La Policía Nacional alerta sobre el "método del buzón", una peligrosa estafa que combina el fraude bancario por SMS con la coacción para que las víctimas depositen sus pertenencias de valor en sus propios buzones para ser robadas.

La sofisticación de la ingeniería social ha alcanzado un nuevo nivel de audacia, tal y como ha advertido recientemente la Policía Nacional a través de sus canales oficiales. El cuerpo de seguridad ha puesto el foco en una modalidad delictiva bautizada como el "método del buzón", una estafa que combina la suplantación de identidad digital con una intrusión física en el domicilio de las víctimas, marcando un salto cualitativo en el modus operandi de las bandas organizadas que operan en nuestro país.

El engaño se articula mediante una secuencia de manipulación psicológica que comienza con la recepción de un mensaje de texto (SMS) fraudulento. En este aviso, los atacantes se hacen pasar por una entidad financiera, alertando al usuario sobre supuestos accesos no autorizados o movimientos irregulares en su cuenta corriente. La trampa se activa cuando la víctima, presa de la urgencia, contacta con el número telefónico facilitado en el mensaje. Durante la conversación, los delincuentes solicitan al interlocutor que comparta los códigos de verificación recibidos en su terminal móvil; bajo la falsa premisa de solucionar el problema técnico, el usuario está en realidad autorizando transferencias de fondos desde su cuenta hacia depósitos controlados por los estafadores.

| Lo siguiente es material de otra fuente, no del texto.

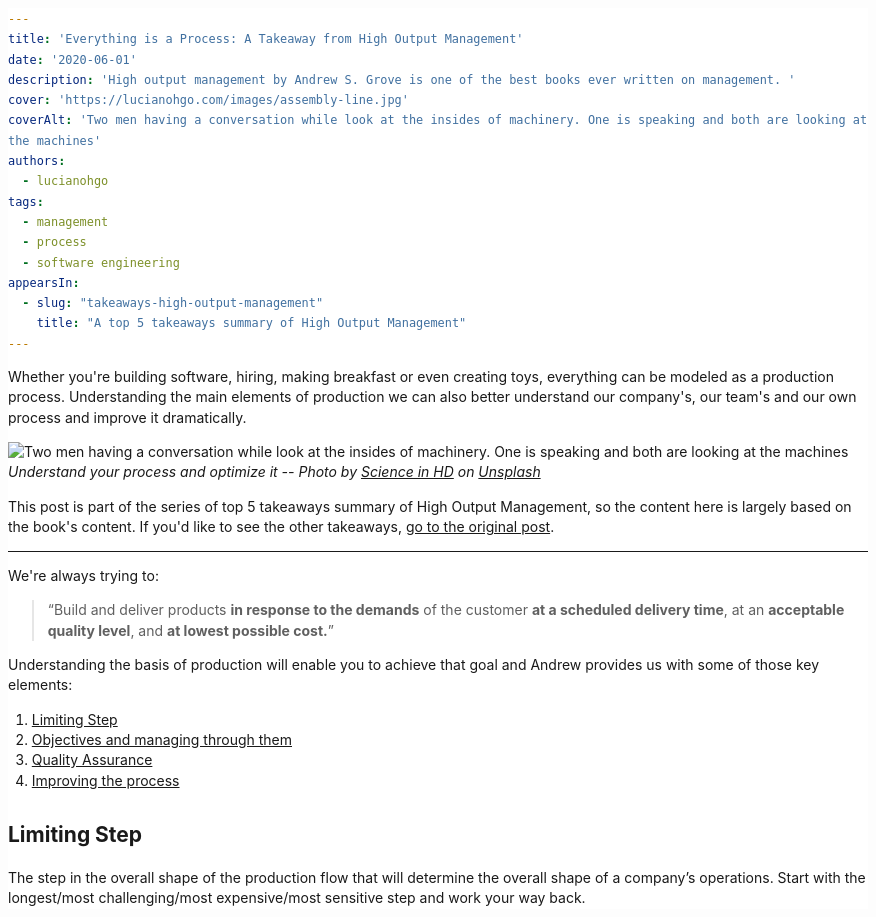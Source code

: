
 ```yaml
---
title: 'Everything is a Process: A Takeaway from High Output Management'
date: '2020-06-01'
description: 'High output management by Andrew S. Grove is one of the best books ever written on management. '
cover: 'https://lucianohgo.com/images/assembly-line.jpg'
coverAlt: 'Two men having a conversation while look at the insides of machinery. One is speaking and both are looking at the machines'
authors:
  - lucianohgo
tags:
  - management
  - process
  - software engineering
appearsIn:
  - slug: "takeaways-high-output-management"
    title: "A top 5 takeaways summary of High Output Management"
---
```


Whether you're building software, hiring, making breakfast or even creating
toys, everything can be modeled as a production process. Understanding the main
elements of production we can also better understand our company's, our team's
and our own process and improve it dramatically.

![Two men having a conversation while look at the insides of machinery. One is speaking and both are looking at the machines](/images/high-output-management/assembly-line.jpg "Understand your process and optimize it!")*Understand your process and optimize it -- Photo by [Science in HD](https://unsplash.com/@scienceinhd?utm_source=unsplash&utm_medium=referral&utm_content=creditCopyText) on [Unsplash](https://unsplash.com/s/photos/assembly-line?utm_source=unsplash&utm_medium=referral&utm_content=creditCopyText)*

This post is part of the series of top 5 takeaways summary of High Output
Management, so the content here is largely based on the book's content. If you'd
like to see the other takeaways, [go to the original
post](/posts/takeaways-high-output-management).

---

We're always trying to:

> “Build and deliver products **in response to the demands** of the customer
**at a scheduled delivery time**, at an **acceptable quality level**, and **at
lowest possible cost.**”

Understanding the basis of production will enable you to achieve that goal and
Andrew provides us with some of those key elements:

1. [Limiting Step](#limiting-step)
2. [Objectives and managing through them](#objectives-and-managing-through-them)
3. [Quality Assurance](#quality-assurance)
4. [Improving the process](#improving-the-process)

## Limiting Step

The step in the overall shape of the production flow that will determine the
overall shape of a company’s operations. Start with the longest/most
challenging/most expensive/most sensitive step and work your way back.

Lo que distingue a esta variante de otros fraudes bancarios convencionales es la extensión del engaño al ámbito presencial. Los criminales, tras ganar la confianza de la víctima, extienden la amenaza al entorno doméstico, asegurando que los bienes materiales —joyas, efectivo o tarjetas de crédito— corren peligro inminente. Bajo esta coacción, instan al afectado a depositar sus pertenencias en el buzón de su propia vivienda, prometiendo que un supuesto mensajero pasará a recogerlas durante la madrugada para su custodia, consumando así el robo físico.

Este tipo de incidentes subraya la creciente vulnerabilidad de los usuarios ante técnicas que mezclan la ciberdelincuencia con tácticas de intimidación tradicional. Ante este escenario, las fuerzas de seguridad insisten en la importancia de la prevención y la cautela ante cualquier comunicación no solicitada que requiera datos sensibles o acciones inusuales. En caso de verse afectado por este tipo de maniobras, resulta imperativo interponer una denuncia formal ante la Policía Nacional o la Guardia Civil, un paso fundamental no solo para intentar recuperar los activos, sino para permitir que los investigadores identifiquen patrones y alerten a la ciudadanía sobre nuevas amenazas emergentes.